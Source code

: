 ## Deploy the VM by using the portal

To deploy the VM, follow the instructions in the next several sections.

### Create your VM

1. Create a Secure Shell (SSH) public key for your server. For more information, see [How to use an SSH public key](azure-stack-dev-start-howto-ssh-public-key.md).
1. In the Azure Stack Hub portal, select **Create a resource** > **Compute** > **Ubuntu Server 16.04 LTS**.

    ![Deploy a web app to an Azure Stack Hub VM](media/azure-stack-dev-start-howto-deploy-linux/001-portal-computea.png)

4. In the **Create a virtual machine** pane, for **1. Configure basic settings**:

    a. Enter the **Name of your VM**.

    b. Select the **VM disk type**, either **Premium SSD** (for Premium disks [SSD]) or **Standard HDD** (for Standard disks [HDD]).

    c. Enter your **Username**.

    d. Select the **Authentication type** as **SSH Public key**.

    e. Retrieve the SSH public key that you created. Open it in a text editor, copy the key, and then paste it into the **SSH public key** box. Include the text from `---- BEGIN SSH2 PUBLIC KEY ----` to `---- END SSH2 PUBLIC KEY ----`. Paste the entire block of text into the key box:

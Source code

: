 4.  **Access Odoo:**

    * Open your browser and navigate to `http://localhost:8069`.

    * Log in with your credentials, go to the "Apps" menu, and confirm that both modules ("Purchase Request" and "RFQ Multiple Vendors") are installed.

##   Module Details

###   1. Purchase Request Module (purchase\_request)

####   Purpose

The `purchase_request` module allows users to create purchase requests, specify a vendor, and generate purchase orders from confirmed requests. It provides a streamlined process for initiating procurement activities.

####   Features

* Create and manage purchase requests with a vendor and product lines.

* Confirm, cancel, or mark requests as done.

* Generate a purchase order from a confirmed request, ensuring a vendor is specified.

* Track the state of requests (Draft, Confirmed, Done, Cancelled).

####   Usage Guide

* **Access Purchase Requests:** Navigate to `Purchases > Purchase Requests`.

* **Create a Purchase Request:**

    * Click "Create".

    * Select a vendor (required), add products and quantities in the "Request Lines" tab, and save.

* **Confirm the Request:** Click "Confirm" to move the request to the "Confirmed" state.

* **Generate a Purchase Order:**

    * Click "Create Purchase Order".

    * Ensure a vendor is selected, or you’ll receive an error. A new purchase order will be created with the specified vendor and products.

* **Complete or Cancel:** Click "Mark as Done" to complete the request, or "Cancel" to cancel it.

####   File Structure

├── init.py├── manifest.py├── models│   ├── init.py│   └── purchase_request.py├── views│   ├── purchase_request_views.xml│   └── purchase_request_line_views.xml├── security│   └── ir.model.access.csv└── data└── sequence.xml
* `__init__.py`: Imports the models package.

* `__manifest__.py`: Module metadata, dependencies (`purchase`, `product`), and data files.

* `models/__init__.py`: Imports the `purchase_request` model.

◇ ◇ ◇

The entries need to be set down again in full, with no word changed.

Written response:
Source code

: ## Deploy the VM by using the portal

To deploy the VM, follow the instructions in the next several sections.

### Create your VM

1. Create a Secure Shell (SSH) public key for your server. For more information, see [How to use an SSH public key](azure-stack-dev-start-howto-ssh-public-key.md).
1. In the Azure Stack Hub portal, select **Create a resource** > **Compute** > **Ubuntu Server 16.04 LTS**.

    ![Deploy a web app to an Azure Stack Hub VM](media/azure-stack-dev-start-howto-deploy-linux/001-portal-computea.png)

4. In the **Create a virtual machine** pane, for **1. Configure basic settings**:

    a. Enter the **Name of your VM**.

    b. Select the **VM disk type**, either **Premium SSD** (for Premium disks [SSD]) or **Standard HDD** (for Standard disks [HDD]).

    c. Enter your **Username**.

    d. Select the **Authentication type** as **SSH Public key**.

    e. Retrieve the SSH public key that you created. Open it in a text editor, copy the key, and then paste it into the **SSH public key** box. Include the text from `---- BEGIN SSH2 PUBLIC KEY ----` to `---- END SSH2 PUBLIC KEY ----`. Paste the entire block of text into the key box:

Source code

: 4.  **Access Odoo:**

    * Open your browser and navigate to `http://localhost:8069`.

    * Log in with your credentials, go to the "Apps" menu, and confirm that both modules ("Purchase Request" and "RFQ Multiple Vendors") are installed.

##   Module Details

###   1. Purchase Request Module (purchase\_request)

####   Purpose

The `purchase_request` module allows users to create purchase requests, specify a vendor, and generate purchase orders from confirmed requests. It provides a streamlined process for initiating procurement activities.

####   Features

* Create and manage purchase requests with a vendor and product lines.

* Confirm, cancel, or mark requests as done.

* Generate a purchase order from a confirmed request, ensuring a vendor is specified.

* Track the state of requests (Draft, Confirmed, Done, Cancelled).

####   Usage Guide

* **Access Purchase Requests:** Navigate to `Purchases > Purchase Requests`.

* **Create a Purchase Request:**

    * Click "Create".

    * Select a vendor (required), add products and quantities in the "Request Lines" tab, and save.

* **Confirm the Request:** Click "Confirm" to move the request to the "Confirmed" state.

* **Generate a Purchase Order:**

    * Click "Create Purchase Order".

    * Ensure a vendor is selected, or you’ll receive an error. A new purchase order will be created with the specified vendor and products.

* **Complete or Cancel:** Click "Mark as Done" to complete the request, or "Cancel" to cancel it.

####   File Structure

├── init.py├── manifest.py├── models│   ├── init.py│   └── purchase_request.py├── views│   ├── purchase_request_views.xml│   └── purchase_request_line_views.xml├── security│   └── ir.model.access.csv└── data└── sequence.xml
* `__init__.py`: Imports the models package.

* `__manifest__.py`: Module metadata, dependencies (`purchase`, `product`), and data files.

* `models/__init__.py`: Imports the `purchase_request` model.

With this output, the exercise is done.